#### [Data in this exercise]

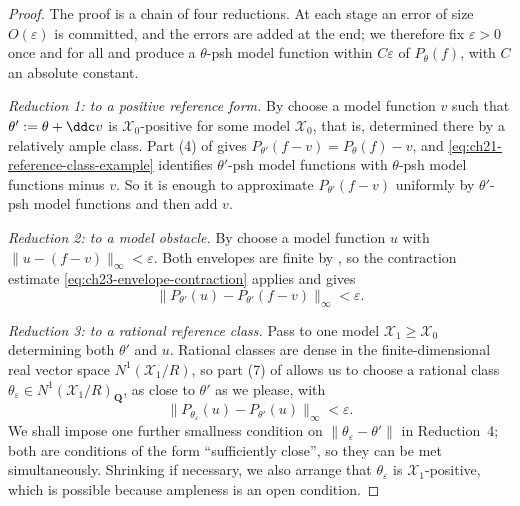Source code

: \begin{proof}
The proof is a chain of four reductions.  At each stage an error of size
\(O(\varepsilon)\) is committed, and the errors are added at the end; we
therefore fix \(\varepsilon>0\) once and for all and produce a
\(\theta\)-psh model function within \(C\varepsilon\) of \(P_\theta(f)\),
with \(C\) an absolute constant.

\emph{Reduction 1: to a positive reference form.}
By  choose a model function \(v\)
such that \(\theta':=\theta+\ddc v\) is \(\mathcal X_0\)-positive for some
model \(\mathcal X_0\), that is, determined there by a relatively ample
class.  Part (4) of  gives
\(P_{\theta'}(f-v)=P_\theta(f)-v\), and
\eqref{eq:ch21-reference-class-example} identifies \(\theta'\)-psh model
functions with \(\theta\)-psh model functions minus \(v\).  So it is enough
to approximate \(P_{\theta'}(f-v)\) uniformly by \(\theta'\)-psh model
functions and then add \(v\).

\emph{Reduction 2: to a model obstacle.}
By  choose a model function \(u\) with
\(\|u-(f-v)\|_\infty<\varepsilon\).  Both envelopes are finite by
, so the contraction estimate
\eqref{eq:ch23-envelope-contraction} applies and gives
\begin{equation}\label{eq:ch23-obstacle-reduction}
       \|P_{\theta'}(u)-P_{\theta'}(f-v)\|_\infty<\varepsilon.
\end{equation}

\emph{Reduction 3: to a rational reference class.}
Pass to one model \(\mathcal X_1\geq\mathcal X_0\) determining both
\(\theta'\) and \(u\).  Rational classes are dense in the
finite-dimensional real vector space \(N^1(\mathcal X_1/R)\), so part (7) of
 allows us to choose a rational
class \(\theta_\varepsilon\in N^1(\mathcal X_1/R)_{\mathbf Q}\), as close to
\(\theta'\) as we please, with
\begin{equation}\label{eq:ch23-class-reduction}
 \|P_{\theta_\varepsilon}(u)-P_{\theta'}(u)\|_\infty<\varepsilon .
\end{equation}
We shall impose one further smallness condition on
\(\|\theta_\varepsilon-\theta'\|\) in Reduction~4; both are conditions of the
form ``sufficiently close'', so they can be met simultaneously.  Shrinking
if necessary, we also arrange that \(\theta_\varepsilon\) is
\(\mathcal X_1\)-positive, which is possible because ampleness is an open
condition.


\end{proof}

#### [Work item]
Through to the final line, copy the material above exactly and skip the images.

#### [Answer section]
Source code

: \begin{proof}
The proof is a chain of four reductions.  At each stage an error of size
\(O(\varepsilon)\) is committed, and the errors are added at the end; we
therefore fix \(\varepsilon>0\) once and for all and produce a
\(\theta\)-psh model function within \(C\varepsilon\) of \(P_\theta(f)\),
with \(C\) an absolute constant.

\emph{Reduction 1: to a positive reference form.}
By  choose a model function \(v\)
such that \(\theta':=\theta+\ddc v\) is \(\mathcal X_0\)-positive for some
model \(\mathcal X_0\), that is, determined there by a relatively ample
class.  Part (4) of  gives
\(P_{\theta'}(f-v)=P_\theta(f)-v\), and
\eqref{eq:ch21-reference-class-example} identifies \(\theta'\)-psh model
functions with \(\theta\)-psh model functions minus \(v\).  So it is enough
to approximate \(P_{\theta'}(f-v)\) uniformly by \(\theta'\)-psh model
functions and then add \(v\).

\emph{Reduction 2: to a model obstacle.}
By  choose a model function \(u\) with
\(\|u-(f-v)\|_\infty<\varepsilon\).  Both envelopes are finite by
, so the contraction estimate
\eqref{eq:ch23-envelope-contraction} applies and gives
\begin{equation}\label{eq:ch23-obstacle-reduction}
       \|P_{\theta'}(u)-P_{\theta'}(f-v)\|_\infty<\varepsilon.
\end{equation}

\emph{Reduction 3: to a rational reference class.}
Pass to one model \(\mathcal X_1\geq\mathcal X_0\) determining both
\(\theta'\) and \(u\).  Rational classes are dense in the
finite-dimensional real vector space \(N^1(\mathcal X_1/R)\), so part (7) of
 allows us to choose a rational
class \(\theta_\varepsilon\in N^1(\mathcal X_1/R)_{\mathbf Q}\), as close to
\(\theta'\) as we please, with
\begin{equation}\label{eq:ch23-class-reduction}
 \|P_{\theta_\varepsilon}(u)-P_{\theta'}(u)\|_\infty<\varepsilon .
\end{equation}
We shall impose one further smallness condition on
\(\|\theta_\varepsilon-\theta'\|\) in Reduction~4; both are conditions of the
form ``sufficiently close'', so they can be met simultaneously.  Shrinking
if necessary, we also arrange that \(\theta_\varepsilon\) is
\(\mathcal X_1\)-positive, which is possible because ampleness is an open
condition.


\end{proof}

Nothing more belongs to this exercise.